I was there. Every step of the way I was there. But I was a different person then. I was looking in all the wrong places. I thought it was just a story, and the story was all that mattered. I cared about Trevor, but by the time I cared about him enough it was too late. I thought I cared about my work, but I didn't know what my work could really mean until it was over. I wanted to make lots of money. I did make lots of money. I gave it all away.
I don't know who I was then, but I know who I am now.
Trevor changed me, too.
I thought Reuben would have the answers. Reuben St. Clair, the teacher who started it all. He was closer to Trevor than anybody except maybe Trevor's mother, Arlene. And Reuben was looking in all the right places, I think. And I believe he was paying attention.
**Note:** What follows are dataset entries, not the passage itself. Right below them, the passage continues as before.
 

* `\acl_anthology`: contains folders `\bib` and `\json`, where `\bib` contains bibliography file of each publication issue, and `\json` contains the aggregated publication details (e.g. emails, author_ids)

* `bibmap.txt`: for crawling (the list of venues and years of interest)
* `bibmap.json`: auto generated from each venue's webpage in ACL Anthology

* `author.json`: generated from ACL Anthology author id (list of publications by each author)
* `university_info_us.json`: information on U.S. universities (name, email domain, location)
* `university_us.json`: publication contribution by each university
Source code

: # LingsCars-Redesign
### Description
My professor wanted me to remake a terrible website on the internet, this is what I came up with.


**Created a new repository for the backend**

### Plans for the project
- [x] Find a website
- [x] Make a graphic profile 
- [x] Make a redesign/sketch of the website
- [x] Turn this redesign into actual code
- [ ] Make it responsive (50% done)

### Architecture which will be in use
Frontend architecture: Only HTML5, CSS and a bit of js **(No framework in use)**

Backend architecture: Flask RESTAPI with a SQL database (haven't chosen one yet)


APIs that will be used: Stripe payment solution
So, after the fact, when it was my job to write books about the movement, I asked Reuben two important questions.
"What was it about Trevor that made him different?" I asked.
Reuben thought carefully and then said, "The thing about Trevor was that he was just like everybody else, except for the part of him that wasn't."
I didn't even ask what part that was. I'm learning.
Then I asked, "When you first handed out that now-famous assignment, did you think that one of your students would actually change the world?"
And Reuben replied, "No, I thought they all would. But perhaps in smaller ways."
I'm becoming someone who asks fewer questions. Not everything can be dissected and understood. Not everything has a simple answer. That's why I'm not a reporter anymore. When you lose interest in questions, you're out of a job. That's okay. I wasn't as good at it as I should have been. I didn't bring anything special to the game.
People gradually stopped needing to know why. We adjust quickly to change, even as we rant and rail and swear we never will. And everybody likes a change if it's a change for the better. And no one likes to dwell on the past if the past is ugly and everything is finally going well.
The most important thing I can add from my own observations is this: knowing it started from unremarkable circumstances should be a comfort to us all. Because it proves that you don't need much to change the entire world for the better. You can start with the most ordinary ingredients. You can start with the world you've got.